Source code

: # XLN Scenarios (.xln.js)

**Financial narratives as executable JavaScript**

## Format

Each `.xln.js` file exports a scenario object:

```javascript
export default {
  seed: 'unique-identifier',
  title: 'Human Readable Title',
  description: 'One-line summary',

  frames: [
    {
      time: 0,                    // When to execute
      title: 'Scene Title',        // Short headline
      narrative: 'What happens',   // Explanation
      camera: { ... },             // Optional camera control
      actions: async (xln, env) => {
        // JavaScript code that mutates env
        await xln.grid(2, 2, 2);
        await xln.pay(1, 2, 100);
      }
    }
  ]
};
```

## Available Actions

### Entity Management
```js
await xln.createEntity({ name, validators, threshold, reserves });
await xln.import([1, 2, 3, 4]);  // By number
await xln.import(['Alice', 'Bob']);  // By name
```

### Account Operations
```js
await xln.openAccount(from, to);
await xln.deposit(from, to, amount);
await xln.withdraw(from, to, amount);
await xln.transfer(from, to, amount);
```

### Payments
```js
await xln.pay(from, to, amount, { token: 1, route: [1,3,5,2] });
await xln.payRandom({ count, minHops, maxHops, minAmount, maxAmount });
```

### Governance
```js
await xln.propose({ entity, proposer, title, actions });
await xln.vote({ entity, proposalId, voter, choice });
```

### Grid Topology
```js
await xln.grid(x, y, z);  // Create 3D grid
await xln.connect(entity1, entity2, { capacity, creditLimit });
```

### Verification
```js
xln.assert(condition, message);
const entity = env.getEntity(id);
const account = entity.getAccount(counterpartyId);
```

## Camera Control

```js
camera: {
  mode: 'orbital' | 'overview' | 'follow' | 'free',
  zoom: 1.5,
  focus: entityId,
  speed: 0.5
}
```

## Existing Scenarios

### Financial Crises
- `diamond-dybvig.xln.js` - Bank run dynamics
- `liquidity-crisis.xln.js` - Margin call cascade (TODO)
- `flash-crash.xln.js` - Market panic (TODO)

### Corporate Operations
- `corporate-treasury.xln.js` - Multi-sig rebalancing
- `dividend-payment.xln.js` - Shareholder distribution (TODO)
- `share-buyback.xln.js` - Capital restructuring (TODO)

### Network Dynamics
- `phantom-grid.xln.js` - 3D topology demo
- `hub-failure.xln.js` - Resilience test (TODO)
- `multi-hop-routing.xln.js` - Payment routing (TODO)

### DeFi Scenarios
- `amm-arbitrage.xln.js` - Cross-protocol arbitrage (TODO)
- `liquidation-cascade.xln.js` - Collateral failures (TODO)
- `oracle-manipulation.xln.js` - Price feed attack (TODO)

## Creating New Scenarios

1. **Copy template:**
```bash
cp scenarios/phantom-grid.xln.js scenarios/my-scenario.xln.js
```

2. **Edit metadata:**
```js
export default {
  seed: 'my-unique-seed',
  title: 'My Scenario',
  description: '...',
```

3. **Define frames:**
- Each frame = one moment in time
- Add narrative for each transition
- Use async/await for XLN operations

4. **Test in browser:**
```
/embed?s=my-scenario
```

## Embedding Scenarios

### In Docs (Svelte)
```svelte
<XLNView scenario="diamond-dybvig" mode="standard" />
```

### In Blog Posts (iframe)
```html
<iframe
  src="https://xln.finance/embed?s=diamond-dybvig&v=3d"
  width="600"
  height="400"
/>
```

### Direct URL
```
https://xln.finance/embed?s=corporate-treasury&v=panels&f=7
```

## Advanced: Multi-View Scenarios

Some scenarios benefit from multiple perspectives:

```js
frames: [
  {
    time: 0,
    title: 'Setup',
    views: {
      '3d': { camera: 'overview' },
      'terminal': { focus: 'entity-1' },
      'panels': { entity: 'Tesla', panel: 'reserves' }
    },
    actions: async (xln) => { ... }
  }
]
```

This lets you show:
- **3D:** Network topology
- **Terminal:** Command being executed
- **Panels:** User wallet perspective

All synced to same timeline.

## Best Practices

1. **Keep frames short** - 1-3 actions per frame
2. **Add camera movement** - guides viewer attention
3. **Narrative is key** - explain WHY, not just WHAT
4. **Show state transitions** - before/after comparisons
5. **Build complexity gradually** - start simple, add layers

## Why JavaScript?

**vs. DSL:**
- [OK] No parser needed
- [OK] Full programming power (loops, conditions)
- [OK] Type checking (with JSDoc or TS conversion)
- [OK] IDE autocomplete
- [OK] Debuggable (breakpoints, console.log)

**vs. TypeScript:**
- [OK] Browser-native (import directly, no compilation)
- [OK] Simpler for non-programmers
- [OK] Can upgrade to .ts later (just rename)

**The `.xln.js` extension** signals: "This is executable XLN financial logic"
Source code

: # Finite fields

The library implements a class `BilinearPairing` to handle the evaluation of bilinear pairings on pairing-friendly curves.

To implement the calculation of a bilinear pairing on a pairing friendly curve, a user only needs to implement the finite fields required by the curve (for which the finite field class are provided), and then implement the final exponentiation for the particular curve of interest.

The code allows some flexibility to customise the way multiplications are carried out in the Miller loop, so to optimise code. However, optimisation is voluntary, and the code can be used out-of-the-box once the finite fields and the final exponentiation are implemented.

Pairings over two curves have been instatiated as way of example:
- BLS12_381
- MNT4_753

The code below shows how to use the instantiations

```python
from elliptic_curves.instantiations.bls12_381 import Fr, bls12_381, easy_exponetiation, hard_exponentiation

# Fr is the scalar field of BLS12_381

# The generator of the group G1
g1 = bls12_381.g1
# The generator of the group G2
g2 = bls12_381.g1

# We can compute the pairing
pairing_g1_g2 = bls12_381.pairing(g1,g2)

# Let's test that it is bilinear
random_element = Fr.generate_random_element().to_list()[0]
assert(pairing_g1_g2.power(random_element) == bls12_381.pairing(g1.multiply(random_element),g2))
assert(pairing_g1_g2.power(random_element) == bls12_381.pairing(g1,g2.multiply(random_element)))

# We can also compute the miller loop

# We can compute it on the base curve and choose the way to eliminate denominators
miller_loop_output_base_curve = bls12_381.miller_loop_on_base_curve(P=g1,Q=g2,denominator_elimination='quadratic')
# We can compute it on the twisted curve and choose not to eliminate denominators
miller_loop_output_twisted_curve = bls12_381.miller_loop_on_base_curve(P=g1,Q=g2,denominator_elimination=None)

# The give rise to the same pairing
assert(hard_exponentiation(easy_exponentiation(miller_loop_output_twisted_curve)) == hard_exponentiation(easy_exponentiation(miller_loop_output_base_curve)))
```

▸ WHAT IS NEEDED: Give a count of the lines above that include the word "executable", and add nothing to it.

▸ TASK RESPONSE: 2